§ Data section:
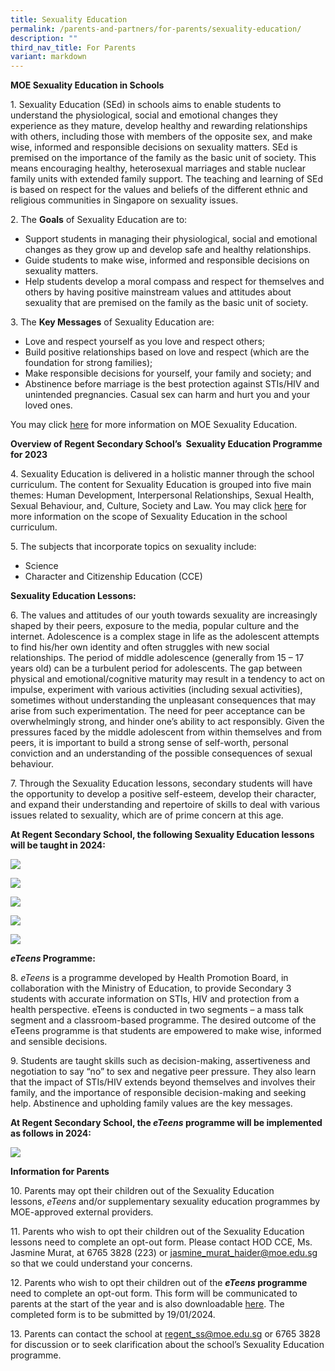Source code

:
 ```yaml
---
title: Sexuality Education
permalink: /parents-and-partners/for-parents/sexuality-education/
description: ""
third_nav_title: For Parents
variant: markdown
---
```

**MOE&nbsp;Sexuality Education in Schools**

1\. Sexuality Education (SEd) in schools aims to enable students to understand the physiological, social and emotional changes they experience as they mature, develop healthy and rewarding relationships with others, including those with members of the opposite sex, and make wise, informed and responsible decisions on sexuality matters. SEd is premised on the importance of the family as the basic unit of society. This means encouraging healthy, heterosexual marriages and stable nuclear family units with extended family support. The teaching and learning of SEd is based on respect for the values and beliefs of the different ethnic and religious communities in Singapore on sexuality issues.

2\. The **Goals** of Sexuality Education are to:
*  Support students in managing their physiological, social and emotional changes as they grow up and develop safe and healthy relationships. 
*  Guide students to make wise, informed and responsible decisions on sexuality matters. 
*  Help students develop a moral compass and respect for themselves and others by having positive mainstream values and attitudes about sexuality that are premised on the family as the basic unit of society. 

3\. The **Key Messages** of Sexuality Education are:
*  Love and respect yourself as you love and respect others;
*  Build positive relationships based on love and respect (which are the foundation for strong families);
*  Make responsible decisions for yourself, your family and society; and
*  Abstinence before marriage is the best protection against STIs/HIV and unintended pregnancies. Casual sex can harm and hurt you and your loved ones.

You may click&nbsp;[here](https://go.gov.sg/moe-sexuality-education)&nbsp;for more information on MOE Sexuality Education.

**Overview of&nbsp;Regent Secondary School’s&nbsp;&nbsp;Sexuality Education Programme for 2023**

4\. Sexuality Education is delivered in a holistic manner through the school curriculum. The content for Sexuality Education is grouped into five main themes: Human Development, Interpersonal Relationships, Sexual Health, Sexual Behaviour, and, Culture, Society and Law. You may click&nbsp;[here](https://go.gov.sg/moe-sexuality-education-scope)&nbsp;for more information on the scope of Sexuality Education in the school curriculum.

5\. The subjects that incorporate topics on sexuality include:
* Science
* Character and Citizenship Education (CCE)

**Sexuality Education Lessons:**

6\. The values and attitudes of our youth towards sexuality are increasingly shaped by their peers, exposure to the media, popular culture and the internet. Adolescence is a complex stage in life as the adolescent attempts to find his/her own identity and often struggles with new social relationships. The period of middle adolescence (generally from 15 – 17 years old) can be a turbulent period for adolescents. The gap between physical and emotional/cognitive maturity may result in a tendency to act on impulse, experiment with various activities (including sexual activities), sometimes without understanding the unpleasant consequences that may arise from such experimentation. The need for peer acceptance can be overwhelmingly strong, and hinder one’s ability to act responsibly. Given the pressures faced by the middle adolescent from within themselves and from peers, it is important to build a strong sense of self-worth, personal conviction and an understanding of the possible consequences of sexual behaviour.

7\. Through the Sexuality Education lessons, secondary students will have the opportunity to develop a positive self-esteem, develop their character, and expand their understanding and repertoire of skills to deal with various issues related to sexuality, which are of prime concern at this age.

**At Regent Secondary School, the following Sexuality Education lessons will be taught in&nbsp;2024:**


![](/images/Sexuality%20Education/2024_SEd_Secondary_1.jpg)

![](/images/Sexuality%20Education/2024_SEd_Secondary_2.jpg)

![](/images/Sexuality%20Education/2024_SEd_Secondary_3.jpg)

![](/images/Sexuality%20Education/2024_SEd_Secondary_4.jpg)

![](/images/Sexuality%20Education/2024_SEd_Secondary_5.jpg)

***eTeens*&nbsp;Programme:**

8\. *eTeens* is a programme developed by Health Promotion Board, in collaboration with the Ministry of Education, to provide Secondary 3 students with accurate information on STIs, HIV and protection from a health perspective. eTeens is conducted in two segments – a mass talk segment and a classroom-based programme. The desired outcome of the eTeens programme is that students are empowered to make wise, informed and sensible decisions.

9\. Students are taught skills such as decision-making, assertiveness and negotiation to say “no” to sex and negative peer pressure. They also learn that the impact of STIs/HIV extends beyond themselves and involves their family, and the importance of responsible decision-making and seeking help. Abstinence and upholding family values are the key messages. 

**At Regent Secondary School, the&nbsp;_eTeens_&nbsp;programme will be implemented as follows in 2024:**

![](/images/Sexuality%20Education/2024_eTeens.jpg)

**Information for Parents**

10\. Parents may opt their children out of the Sexuality Education lessons,&nbsp;_eTeens_&nbsp;and/or supplementary sexuality education programmes by MOE-approved external providers.

11\. Parents who wish to opt their children out of the Sexuality Education lessons need to complete an opt-out form. Please contact HOD CCE, Ms. Jasmine Murat, at 6765 3828 (223) or jasmine_murat_haider@moe.edu.sg so that we could understand your concerns.  

12\. Parents who wish to opt their children out of the ***eTeens* programme** need to complete an opt-out form. This form will be communicated to parents at the start of the year and is also downloadable [here](/files/Item_12_Letterhead_2024_OPT_OUT_FORM_E_TEENS.pdf). The completed form is to be submitted by 19/01/2024.

13\. Parents can contact the school at [regent_ss@moe.edu.sg](mailto:regent_ss@moe.edu.sg) or 6765 3828 for discussion or to seek clarification about the school’s Sexuality Education programme.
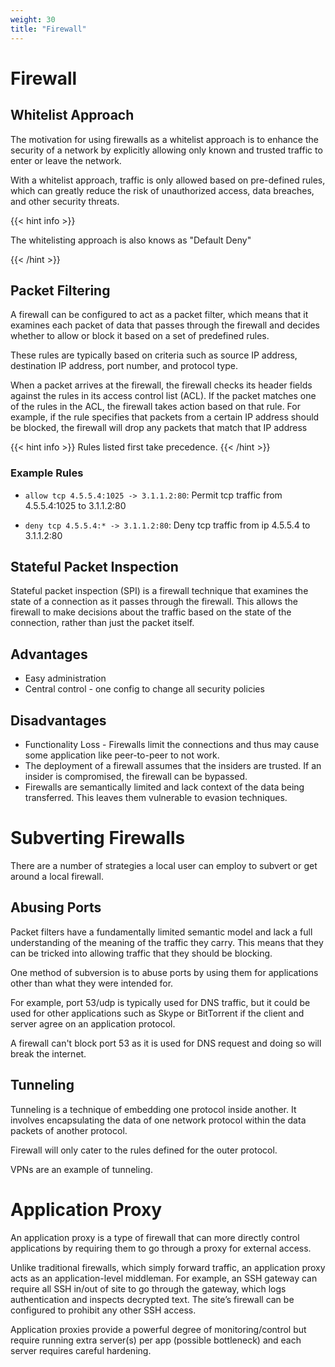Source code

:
 ```yaml
---
weight: 30
title: "Firewall"
---
```


# Firewall

## Whitelist Approach

The motivation for using firewalls as a whitelist approach is to enhance the security of a network by explicitly allowing only known and trusted traffic to enter or leave the network.

With a whitelist approach, traffic is only allowed based on pre-defined rules, which can greatly reduce the risk of unauthorized access, data breaches, and other security threats.

{{< hint info >}}

The whitelisting approach is also knows as "Default Deny"

{{< /hint >}}

## Packet Filtering

A firewall can be configured to act as a packet filter, which means that it examines each packet of data that passes through the firewall and decides whether to allow or block it based on a set of predefined rules.

These rules are typically based on criteria such as source IP address, destination IP address, port number, and protocol type.

When a packet arrives at the firewall, the firewall checks its header fields against the rules in its access control list (ACL). If the packet matches one of the rules in the ACL, the firewall takes action based on that rule. For example, if the rule specifies that packets from a certain IP address should be blocked, the firewall will drop any packets that match that IP address

{{< hint info >}}
Rules listed first take precedence.
{{< /hint >}}

### Example Rules

- `allow tcp 4.5.5.4:1025 -> 3.1.1.2:80`: Permit tcp traffic from 4.5.5.4:1025 to 3.1.1.2:80

- `deny tcp 4.5.5.4:* -> 3.1.1.2:80`: Deny tcp traffic from ip 4.5.5.4 to 3.1.1.2:80

## Stateful Packet Inspection

Stateful packet inspection (SPI) is a firewall technique that examines the state of a connection as it passes through the firewall. This allows the firewall to make decisions about the traffic based on the state of the connection, rather than just the packet itself.

## Advantages

- Easy administration
- Central control - one config to change all security policies

## Disadvantages

- Functionality Loss - Firewalls limit the connections and thus may cause some application like peer-to-peer to not work.
- The deployment of a firewall assumes that the insiders are trusted. If an insider is compromised, the firewall can be bypassed.
- Firewalls are semantically limited and lack context of the data being transferred. This leaves them vulnerable to evasion techniques.

# Subverting Firewalls

There are a number of strategies a local user can employ to subvert or get around a local firewall.

## Abusing Ports

Packet filters have a fundamentally limited semantic model and lack a full understanding of the meaning of the traffic they carry. This means that they can be tricked into allowing traffic that they should be blocking.

One method of subversion is to abuse ports by using them for applications other than what they were intended for.

For example, port 53/udp is typically used for DNS traffic, but it could be used for other applications such as Skype or BitTorrent if the client and server agree on an application protocol.

A firewall can't block port 53 as it is used for DNS request and doing so will break the internet.

## Tunneling

Tunneling is a technique of embedding one protocol inside another. It involves encapsulating the data of one network protocol within the data packets of another protocol.

Firewall will only cater to the rules defined for the outer protocol.

VPNs are an example of tunneling.

# Application Proxy

An application proxy is a type of firewall that can more directly control applications by requiring them to go through a proxy for external access.

Unlike traditional firewalls, which simply forward traffic, an application proxy acts as an application-level middleman. For example, an SSH gateway can require all SSH in/out of site to go through the gateway, which logs authentication and inspects decrypted text. The site’s firewall can be configured to prohibit any other SSH access.

Application proxies provide a powerful degree of monitoring/control but require running extra server(s) per app (possible bottleneck) and each server requires careful hardening.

§ Your goal: The answer must be the lines from the first one in the records through the line containing "Education in Schools**", copied exactly, with no pictures.

§ Exercise output:
Source code

:
 ```yaml
---
title: Sexuality Education
permalink: /parents-and-partners/for-parents/sexuality-education/
description: ""
third_nav_title: For Parents
variant: markdown
---
```

**MOE&nbsp;Sexuality Education in Schools**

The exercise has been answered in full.